So, David says, ya know,
I just stopped over at Mermaid Farm,
and I think it would be great
to paint that pedestrians and bicyclists
quote thingy that they have, written in magic marker over the vegetables.
We have stopped there of course.
It’s a gem on middle road.
I often wish I knew the farmers,
because they have a really groovy thing going on there.
So I gathered reference shots, and sketches,
from several different times of the day, and year
and, when I was sorting through them, I saw
the chickens.
Bam, I’m in.
Bird series here we come.
But I had an editorial decision to make.
Half of the detail shots were from July
and half from October.
The light was different in both but I can handle that.
It was the produce.
Dahlia’s catching the warm afternoon light,
a bag of papery dry onions,
and an autumn tapestry of leaves,
or…
those luscious purple onions,
bunches of thick leaved dinosaur kale,
potatoes and beans, and summer hot green leaves.

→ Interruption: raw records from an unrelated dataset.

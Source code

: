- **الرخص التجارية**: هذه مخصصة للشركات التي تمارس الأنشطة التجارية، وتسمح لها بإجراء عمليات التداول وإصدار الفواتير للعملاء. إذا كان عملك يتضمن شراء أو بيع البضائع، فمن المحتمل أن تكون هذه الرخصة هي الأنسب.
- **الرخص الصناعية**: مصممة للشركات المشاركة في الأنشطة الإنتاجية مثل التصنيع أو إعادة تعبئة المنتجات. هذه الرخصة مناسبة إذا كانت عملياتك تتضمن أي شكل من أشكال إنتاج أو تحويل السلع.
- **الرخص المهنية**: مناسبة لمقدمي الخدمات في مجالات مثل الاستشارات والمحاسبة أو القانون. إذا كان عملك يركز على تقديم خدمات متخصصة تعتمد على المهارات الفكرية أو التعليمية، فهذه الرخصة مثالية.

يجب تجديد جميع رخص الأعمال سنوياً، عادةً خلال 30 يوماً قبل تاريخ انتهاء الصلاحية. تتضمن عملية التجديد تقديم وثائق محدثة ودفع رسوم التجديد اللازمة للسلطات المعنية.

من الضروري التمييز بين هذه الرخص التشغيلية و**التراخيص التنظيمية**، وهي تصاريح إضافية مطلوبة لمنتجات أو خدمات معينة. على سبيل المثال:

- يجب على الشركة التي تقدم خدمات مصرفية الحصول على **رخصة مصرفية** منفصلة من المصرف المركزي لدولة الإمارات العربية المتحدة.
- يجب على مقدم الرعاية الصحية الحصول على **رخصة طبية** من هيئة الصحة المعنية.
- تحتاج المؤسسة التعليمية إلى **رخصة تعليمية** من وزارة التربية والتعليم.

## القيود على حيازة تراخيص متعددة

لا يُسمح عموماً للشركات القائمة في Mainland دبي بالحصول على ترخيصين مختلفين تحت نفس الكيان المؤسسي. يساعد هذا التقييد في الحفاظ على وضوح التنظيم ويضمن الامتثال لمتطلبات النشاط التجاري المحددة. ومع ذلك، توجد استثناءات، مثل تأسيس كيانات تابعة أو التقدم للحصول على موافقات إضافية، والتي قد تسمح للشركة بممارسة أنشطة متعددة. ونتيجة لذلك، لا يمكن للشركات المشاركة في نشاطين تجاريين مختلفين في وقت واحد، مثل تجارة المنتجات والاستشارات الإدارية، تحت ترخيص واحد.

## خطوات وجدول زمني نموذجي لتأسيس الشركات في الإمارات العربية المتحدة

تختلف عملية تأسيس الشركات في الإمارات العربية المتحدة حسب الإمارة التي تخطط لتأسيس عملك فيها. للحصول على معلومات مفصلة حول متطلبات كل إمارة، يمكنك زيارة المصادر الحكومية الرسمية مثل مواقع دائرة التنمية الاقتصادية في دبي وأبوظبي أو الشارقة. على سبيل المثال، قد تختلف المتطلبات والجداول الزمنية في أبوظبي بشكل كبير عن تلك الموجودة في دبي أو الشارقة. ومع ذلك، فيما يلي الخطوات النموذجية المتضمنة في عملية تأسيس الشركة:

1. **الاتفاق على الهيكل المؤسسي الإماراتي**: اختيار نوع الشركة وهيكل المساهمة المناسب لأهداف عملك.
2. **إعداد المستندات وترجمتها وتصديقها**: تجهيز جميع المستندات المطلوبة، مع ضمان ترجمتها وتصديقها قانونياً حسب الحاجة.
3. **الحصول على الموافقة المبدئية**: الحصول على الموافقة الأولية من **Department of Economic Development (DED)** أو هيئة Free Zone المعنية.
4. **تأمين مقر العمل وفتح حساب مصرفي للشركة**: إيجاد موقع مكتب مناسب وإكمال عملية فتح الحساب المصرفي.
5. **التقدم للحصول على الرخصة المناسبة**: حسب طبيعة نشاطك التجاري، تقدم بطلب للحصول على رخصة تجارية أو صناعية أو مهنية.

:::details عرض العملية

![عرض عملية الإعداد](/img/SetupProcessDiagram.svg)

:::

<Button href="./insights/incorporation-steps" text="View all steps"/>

And someone WILL notice if I mixed them together.
You can see I went with summer,
but I figured I could pick and choose
among the two versions of tables and tin cans,
rows of seed packets inside the shack,boxes and buckets,
and the fifty different positions in which I caught light cascading on the scale.
But among all those changing details,
one thing stayed the same…
the red bicycle pump.
Did you find it yet ?
And that little lizardy thing…missed that one didn’t ya.
After our pal Ted died, my friend Katie and I decided to honor his being in our lives, with a road trip.
Ted used to grab his stick, and match a stylish hat to his shoes, and lift the plastic handicapped parking sign from the kitchen hook and into the truck we would climb to wander the island in search of painting ideas.
Ted knew everyone and every corner on Martha’s Vineyard. Even after he lost most of his sight, and all of his hearing, and none of his wits, he could still navigate us to the most god forsaken dirt road dead ends, and take three steps further, and be standing before beauty.
Gay Head lilies, at the end of a meadow, that we reached by marching straight through a woman’s yard to see.
Should we knock first Ted ? No, she won’t mind. Turns out she didn’t.
The towering brickyard chimney, at the bottom of the steepest rockiest dirt road the truck had ever seen, which all but bounced his own self into the heath. PG was in the front seat, and Ted was folded like a Gumby in the tiny back jumper.
Climbing to the top of Crick Hill, all the while swinging his cane dangerously close to my head,
to illustrate his historical narration.
Posing, unknowingly, at the top of the beach steps alongside
Pete in those weathered moccasins.
Like that.
And so, so much more.
So, anyway, Katie misses him too, so we are now doing Ted Trips.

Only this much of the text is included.